Parliament Speaker Warns: Lebanon Sinking Ship



BEIRUT (Dispatches) – Lebanon is like a sinking ship that will go under unless action is taken, Parliament Speaker Nabih Berri is quoted as saying, referring to the country’s deep economic and political crisis.
Berri told visitors that efforts to form a new government were "completely frozen” and awaiting developments at any moment, the newspaper al-Joumhuria reported.
Struggling with a massive public debt and economic stagnation, Lebanon has sunk into major political trouble since protests erupted against its ruling elite a month ago, leading Prime Minister Saad al-Hariri to quit on Oct. 29.
Banks, which have mostly been closed since the protests began, announced temporary measures including a weekly cap of $1,000 on cash withdrawals and restricting transfers abroad to cover urgent personal spending only.
A bank staff union will decide whether to lift a strike that has kept the banks shut for the past week.
Efforts to form a new government, needed to enact urgent reforms, hit a setback at the weekend when former finance minister Mohammad Safadi withdrew his candidacy for the post of prime minister, sparking bitter recriminations.

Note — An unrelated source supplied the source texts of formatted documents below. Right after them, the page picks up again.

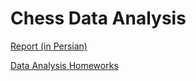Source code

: # Chess Data Analysis

[Report (in Persian)](https://mahbodmajid.github.io/docs/DA_project_chess/)

[Data Analysis Homeworks](https://github.com/Mahbodmajid/DataAnalysis)
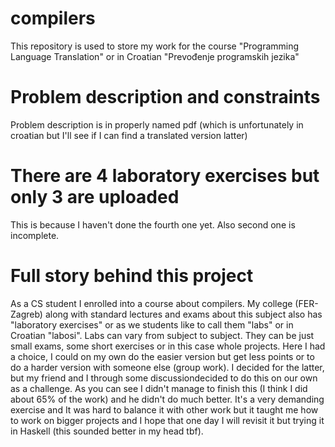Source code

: # compilers
This repository is used to store my work for the course "Programming Language Translation" or in Croatian "Prevođenje programskih jezika"

# Problem description and constraints

Problem description is in properly named pdf (which is unfortunately in croatian but I'll see if I can find a translated version latter)

# There are 4 laboratory exercises but only 3 are uploaded

This is because I haven't done the fourth one yet. Also second one is incomplete.

# Full story behind this project
As a CS student I enrolled into a course about compilers. My college (FER-Zagreb) along with standard lectures and exams about this subject also 
has "laboratory exercises" or as we students like to call them "labs" or in Croatian "labosi". Labs can vary from subject to subject.
They can be just small exams, some short exercises or in this case whole projects. Here I had a choice, I could on my own do the easier version
but get less points or to do a harder version with someone else (group work). I decided for the latter, but my friend and I through some discussiondecided to do this on our own as a challenge. As you can see I didn't manage to finish this (I think I did about 65% of the work) and he didn't do much better. It's a very demanding exercise and It was hard to balance it with other work but it taught me how to work on bigger projects and I hope that one day I will revisit it but trying it in Haskell (this sounded better in my head tbf).


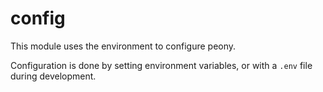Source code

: # config

This module uses the environment to configure peony.

Configuration is done by setting environment variables, or with a `.env` file during development. 

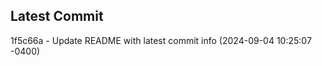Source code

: 
## Latest Commit
1f5c66a - Update README with latest commit info (2024-09-04 10:25:07 -0400) <Yunxi-Zhou>

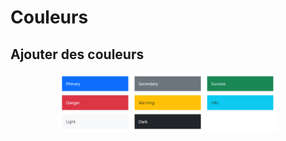 # Couleurs

## Ajouter des couleurs

<p align="center">
  <img src='assets/img/Bootstrap_Colors.png'  width='70%'>
</p>
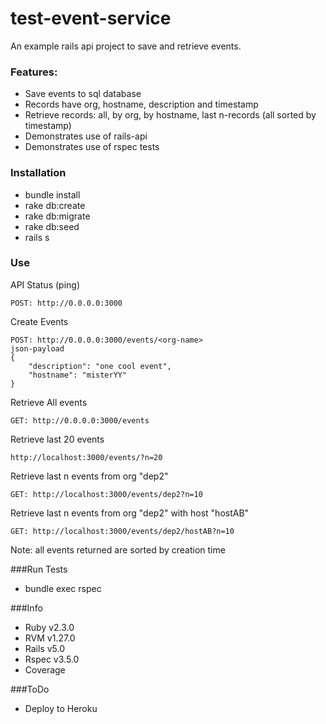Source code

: # test-event-service

An example rails api project to save and retrieve events.

### Features:
* Save events to sql database
* Records have org, hostname, description and timestamp
* Retrieve records: all, by org, by hostname, last n-records (all sorted by timestamp)
* Demonstrates use of rails-api
* Demonstrates use of rspec tests

### Installation
* bundle install
* rake db:create
* rake db:migrate
* rake db:seed 
* rails s

### Use
API Status (ping)

	POST: http://0.0.0.0:3000

Create Events

	POST: http://0.0.0.0:3000/events/<org-name>
	json-payload
	{ 
    	"description": "one cool event", 
    	"hostname": "misterYY"
	}

Retrieve All events

	GET: http://0.0.0.0:3000/events
	
Retrieve last 20 events

	http://localhost:3000/events/?n=20

Retrieve last n events from org "dep2"

	GET: http://localhost:3000/events/dep2?n=10
	
Retrieve last n events from org "dep2" with host "hostAB"

	GET: http://localhost:3000/events/dep2/hostAB?n=10
	
Note: all events returned are sorted by creation time


###Run Tests
* bundle exec rspec

###Info
* Ruby v2.3.0
* RVM v1.27.0
* Rails v5.0
* Rspec v3.5.0
* Coverage

###ToDo
* Deploy to Heroku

Hezbollah said "political understandings” would take place between "the parties and even with leaders of the protest movement” to form a new government, without giving further details.
Hezbollah deputy leader Sheikh Naim Kassem, in an interview broadcast by the group’s television station al-Manar, said the new government’s agenda would help calm down the streets.
Both Hezbollah and Berri want Hariri, who is aligned with Persian Gulf Arab and Western states, to be prime minister again.  
Berri said he still hoped Hariri would agree to form the new cabinet, al-Joumhuria reported.
"The country is like a ship that is sinking little by little,” the paper quoted him as saying. "If we don’t take the necessary steps, it will sink entirely.”
An-Nahar newspaper quoted Berri as likening the situation of the Lebanese people to that of passengers on the Titanic, the passenger liner that sank in 1912 after hitting an iceberg.
Some protesters had rejected the potential nomination of Safadi, a prominent businessman and former lawmaker from the predominantly Sunni city of Tripoli, saying he is part of a political elite they want ousted.
Lebanon’s prime minister must be a Sunni Muslim, according to its sectarian power-sharing system.

Lebanese protesters gather next to burning tires to block the southern entrance of Tripoli, in northern Lebanon, on November 12, 2019, as anti-government demonstrations continue across the country.